A couple of specific notes on MarkLogic’s search capabilities:
- MarkLogic’s tokenization/stemming are OEMed from SAP subsidiary Inxight.
- As Verity did in the late 1990s, MarkLogic lets you run individual documents by long lists of queries, to drive alerting-oriented applications. I gather MarkLogic calls this “reverse query,” although overall that seems to be a somewhat ambiguous/overloaded phrase.
One exception to MarkLogic’s historical search/publishing focus is OEM OpenConnect, a then-client to whom I recommended MarkLogic, and who found MarkLogic to have great performance sorting through what amounts to graphs or trees of log events. Other exceptions may be found in the financial services market, where MarkLogic speaks of one customer that stores the complex information defining derivatives contracts as XML documents.
There are multiple aspects to the conjunction of MarkLogic and ETL/ELT/ELTL (Extract/Transform/Load/Transform):
- XML was invented for ETL. Other XML DBMS vendors focus more on ETL-oriented XML use than MarkLogic does. Perhaps in the future MarkLogic’s target markets will include more in that area.
- MarkLogic 4.2 adds two major pieces of ETL-oriented functionality:
- An ETL development GUI, thrillingly named “Information Studio.”
- Support for XSLT as a first-class language along with XQuery, which in particular is being used to support Information Studio.
- MarkLogic thinks it’s a great idea if you enhance data before or after putting it into a MarkLogic database.
- MarkLogic’s new replication functionality (more on that below) can be adapted to produce a transformed version rather than (or in addition to) a faithful copy.
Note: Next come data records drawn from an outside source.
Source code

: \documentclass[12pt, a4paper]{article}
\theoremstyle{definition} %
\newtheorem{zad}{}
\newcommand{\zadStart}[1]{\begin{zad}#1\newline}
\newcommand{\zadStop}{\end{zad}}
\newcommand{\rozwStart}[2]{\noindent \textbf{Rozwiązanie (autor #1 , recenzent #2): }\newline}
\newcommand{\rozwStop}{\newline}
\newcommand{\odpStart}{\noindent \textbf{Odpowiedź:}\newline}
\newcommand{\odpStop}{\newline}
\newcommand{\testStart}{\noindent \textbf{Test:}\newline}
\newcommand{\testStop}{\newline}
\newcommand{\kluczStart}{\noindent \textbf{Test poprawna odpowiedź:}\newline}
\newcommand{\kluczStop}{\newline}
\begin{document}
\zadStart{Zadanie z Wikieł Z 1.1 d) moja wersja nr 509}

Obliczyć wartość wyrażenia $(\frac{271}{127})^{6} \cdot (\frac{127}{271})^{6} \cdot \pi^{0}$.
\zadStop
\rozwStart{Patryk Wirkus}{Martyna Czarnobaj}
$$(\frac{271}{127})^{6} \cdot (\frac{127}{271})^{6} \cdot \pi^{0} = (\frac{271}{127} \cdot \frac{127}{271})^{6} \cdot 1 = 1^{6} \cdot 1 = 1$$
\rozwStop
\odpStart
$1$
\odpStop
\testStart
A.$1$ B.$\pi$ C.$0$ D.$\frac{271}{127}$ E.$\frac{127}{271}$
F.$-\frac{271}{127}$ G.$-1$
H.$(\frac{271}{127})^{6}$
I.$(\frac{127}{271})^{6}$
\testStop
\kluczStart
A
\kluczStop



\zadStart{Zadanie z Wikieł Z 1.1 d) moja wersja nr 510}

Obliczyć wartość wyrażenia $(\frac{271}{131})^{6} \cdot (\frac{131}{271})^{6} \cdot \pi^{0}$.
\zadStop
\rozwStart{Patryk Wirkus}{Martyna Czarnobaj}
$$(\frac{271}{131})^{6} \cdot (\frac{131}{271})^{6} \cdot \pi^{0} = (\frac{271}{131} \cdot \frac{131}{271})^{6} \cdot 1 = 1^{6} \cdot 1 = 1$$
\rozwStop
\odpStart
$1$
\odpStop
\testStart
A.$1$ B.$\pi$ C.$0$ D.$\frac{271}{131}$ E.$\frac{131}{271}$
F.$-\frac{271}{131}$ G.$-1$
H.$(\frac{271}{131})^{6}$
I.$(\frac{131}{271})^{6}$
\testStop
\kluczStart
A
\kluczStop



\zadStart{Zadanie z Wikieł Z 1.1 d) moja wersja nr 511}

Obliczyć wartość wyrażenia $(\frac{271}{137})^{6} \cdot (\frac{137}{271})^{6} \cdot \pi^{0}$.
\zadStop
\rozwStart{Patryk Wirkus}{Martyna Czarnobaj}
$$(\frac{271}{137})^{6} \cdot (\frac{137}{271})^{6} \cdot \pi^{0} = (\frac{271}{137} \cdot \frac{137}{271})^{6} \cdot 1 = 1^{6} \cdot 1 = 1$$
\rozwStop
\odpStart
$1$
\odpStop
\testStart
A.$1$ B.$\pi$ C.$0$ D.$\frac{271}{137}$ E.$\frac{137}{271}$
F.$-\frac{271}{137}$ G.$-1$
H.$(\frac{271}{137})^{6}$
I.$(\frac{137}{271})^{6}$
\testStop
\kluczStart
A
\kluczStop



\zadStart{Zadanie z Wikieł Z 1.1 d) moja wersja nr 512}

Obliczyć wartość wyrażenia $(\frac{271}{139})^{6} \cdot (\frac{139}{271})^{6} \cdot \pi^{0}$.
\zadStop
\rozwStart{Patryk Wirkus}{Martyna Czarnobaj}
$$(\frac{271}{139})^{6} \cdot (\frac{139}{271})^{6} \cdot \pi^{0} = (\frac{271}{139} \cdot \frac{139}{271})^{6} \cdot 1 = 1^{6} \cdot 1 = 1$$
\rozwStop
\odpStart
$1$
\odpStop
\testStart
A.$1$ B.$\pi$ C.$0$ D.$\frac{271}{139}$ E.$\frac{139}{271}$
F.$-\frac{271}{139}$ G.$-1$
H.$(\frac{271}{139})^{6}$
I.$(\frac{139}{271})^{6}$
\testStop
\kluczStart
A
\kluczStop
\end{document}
One use: A partial copy (specifically, metadata only) of high-security information might be suitable for people with lower clearances (who might be allowed to know all intelligence conclusions, but only to see the identities of the specific sources on a need-to-know basis).
MarkLogic scales out via a form of node heterogeneity, in that there are two types of nodes — evaluator and data. All MarkLogic evaluator nodes talk to all MarkLogic data nodes, and hence vice-versa. There is no third kind of “head” node, so I presume any evaluator node can act as a head for any particular query. The whole thing sounds fairly Exadata-like, if we ignore the fact that MarkLogic probably got there before Oracle Exadata shipped. Documents are distributed among data nodes via a hashing mechanism.
Note: The choice of hash key presumably doesn’t matter as much as it does in a relational DBMS, since MarkLogic has no concept of join, hash join, or having a join be accelerated by the fact that data is pre-hashed on the join key.
One focus area for MarkLogic 4.2 was revamping the MarkLogic availability story. In particular:
- MarkLogic has offered failover for a while. But in previous releases MarkLogic’s failover was based on an underlying clustered file system, whereas MarkLogic 4.2 lets you use cheaper local disk.
- Prior to MarkLogic 4.2, replication (e.g. for disaster recovery) relied on the storage system, unless you wanted to pony up for a professional services engagement. Now MarkLogic offers built-in document-level replication.